The project’s new exhibition “Yiwu and Global Traders: Goods, Routes and Markets”, opened on 6th October, and has been curated by Dr Diana Ibañez Tirado (University of Sussex) at the Faculty of Asian and Middle Eastern Studies, University of Cambridge. It asks the viewers to think about where our everyday items are sourced from, how they travel across the globe and who those people responsible for bringing them to our quarters are. All objects on display – whether safety pins bought by Diana in Moscow or threads purchased in Worthing, West Sussex – have initially been acquired by wholesale Afghan traders in Yiwu, China.  

Kurdistan Restaurant: Previously an Afghan eatery in Yiwu, this building was turned into “Kurdistan Restaurant” by a trader from Baneh, Iran. Another restaurant in the city, “Shakhawan”, caters mainly to Kurdish traders from Iraq. (Yiwu, Zhejiang province, China)

The display of objects of everyday use in this exhibition is accompanied by photographs taken by the curator in Yiwu (2013; 2016), Russia (2015), Ukraine (2016) and Iran (2017).

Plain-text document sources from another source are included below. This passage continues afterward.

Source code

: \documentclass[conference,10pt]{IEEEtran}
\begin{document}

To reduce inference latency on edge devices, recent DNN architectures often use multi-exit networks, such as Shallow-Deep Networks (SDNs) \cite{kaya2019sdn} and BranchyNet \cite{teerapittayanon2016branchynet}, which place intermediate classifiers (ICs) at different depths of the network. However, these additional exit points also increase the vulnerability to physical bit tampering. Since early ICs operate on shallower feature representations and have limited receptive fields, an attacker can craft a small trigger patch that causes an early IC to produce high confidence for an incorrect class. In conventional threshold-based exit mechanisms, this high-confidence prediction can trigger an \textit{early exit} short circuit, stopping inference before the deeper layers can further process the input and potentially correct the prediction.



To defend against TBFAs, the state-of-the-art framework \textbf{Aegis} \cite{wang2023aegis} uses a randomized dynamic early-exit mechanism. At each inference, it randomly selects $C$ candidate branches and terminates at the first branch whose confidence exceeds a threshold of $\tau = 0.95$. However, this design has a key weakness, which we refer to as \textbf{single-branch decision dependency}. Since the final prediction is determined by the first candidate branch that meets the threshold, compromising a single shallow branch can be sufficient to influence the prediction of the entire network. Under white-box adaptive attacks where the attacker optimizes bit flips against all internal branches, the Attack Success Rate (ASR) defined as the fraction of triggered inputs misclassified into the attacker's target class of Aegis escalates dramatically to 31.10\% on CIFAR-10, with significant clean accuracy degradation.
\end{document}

Contrary to the one-dimensional yet common depictions of Yiwu as the source of ‘cheap stuff’ that ‘invades’ the world, the photographs in this exhibition show that trade in and from Yiwu is not simply a matter of buying and selling cheap goods: it is also a form of sociality predicated on the mutual recognition of value and people. The circulation of Yiwu’s ‘small commodities’ makes daily life possible, at the same time it is also implicated in the production of a great variety of networks of global traders and the geographies where they operate.

A Chinese porter fills a container with underwear and cosmetics to be sent from Yiwu to Bandar Abbas, Iran. (Yiwu, Zhejiang Province, China)

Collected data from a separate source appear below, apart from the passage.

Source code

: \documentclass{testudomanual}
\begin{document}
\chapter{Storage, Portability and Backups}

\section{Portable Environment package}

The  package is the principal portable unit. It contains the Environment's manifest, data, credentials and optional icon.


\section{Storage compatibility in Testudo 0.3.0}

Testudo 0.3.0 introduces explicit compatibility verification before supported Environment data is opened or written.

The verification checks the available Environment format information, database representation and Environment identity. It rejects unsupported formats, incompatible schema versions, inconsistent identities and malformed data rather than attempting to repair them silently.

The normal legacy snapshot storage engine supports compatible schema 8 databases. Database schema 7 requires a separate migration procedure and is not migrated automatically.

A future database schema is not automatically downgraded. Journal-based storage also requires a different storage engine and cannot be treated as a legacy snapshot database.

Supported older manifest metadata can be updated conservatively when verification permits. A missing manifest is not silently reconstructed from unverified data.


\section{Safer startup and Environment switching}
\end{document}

Some of the photographs taken in Yiwu show the gendered aspects of the market, as well as the physical labour that involves moving goods from manufacturers, suppliers, buyers and porters to make the filling of containers possible. Foreign traders cultivate multi-layered intimate relations with one another and with the Chinese assistants with whom they work on a daily basis. These relations include business partnerships, friendships and casual sexual encounters.

Moving away from Yiwu, the photographs and objects take the viewers to markets and landscapes in West Asia and Eurasia shaped by the continuous flows of goods and global trading networks. The photographs from Iran, for instance, address the important presence of Kurdish trading networks in Yiwu; traders of Kurdish background ship goods to their home countries and Europe. In the last two decades, the circulation of goods from Yiwu have had an important effect in the border exchanges between the Kurdish provinces of Iraq and Iran. Baneh, a previously disadvantaged provincial town located less than 30 km from the Iran-Iraq border, is an example of transformations caused by Yiwu’s trade: there are approximately 75 shopping malls with merchandise mainly from Yiwu in the city; the majority of them were built in the 2000s. These malls attract wholesale merchants from all over Iran.  Another section of the exhibition is dedicated to the religious life in the city, showing that trade in Yiwu is not simply circumscribed by the international merchants’ commercial operations. For numerous traders of Muslim background, religious practices play an important part in shaping their intimate life in Yiwu. The transnational traders engage with their religious heritage in various ways: whilst some can be seen openly drinking in Yiwu’s bars and stating that being religious is not important to them, others claim to be strict in their practice and beliefs and contest the “vices” of Yiwu’s night-life. Yet another focus of display is social media, e.g. applications such as Weechat. On-line platforms are used for communicating with business partners, suppliers, clients, friends and associates.

Plush toys:  Retail traders set up stalls on the roads from Baneh and sell a great range of Yiwu’s products to travellers. These toys are for sale on the Saqqez-Baneh road (Kurdistan Province, Iran).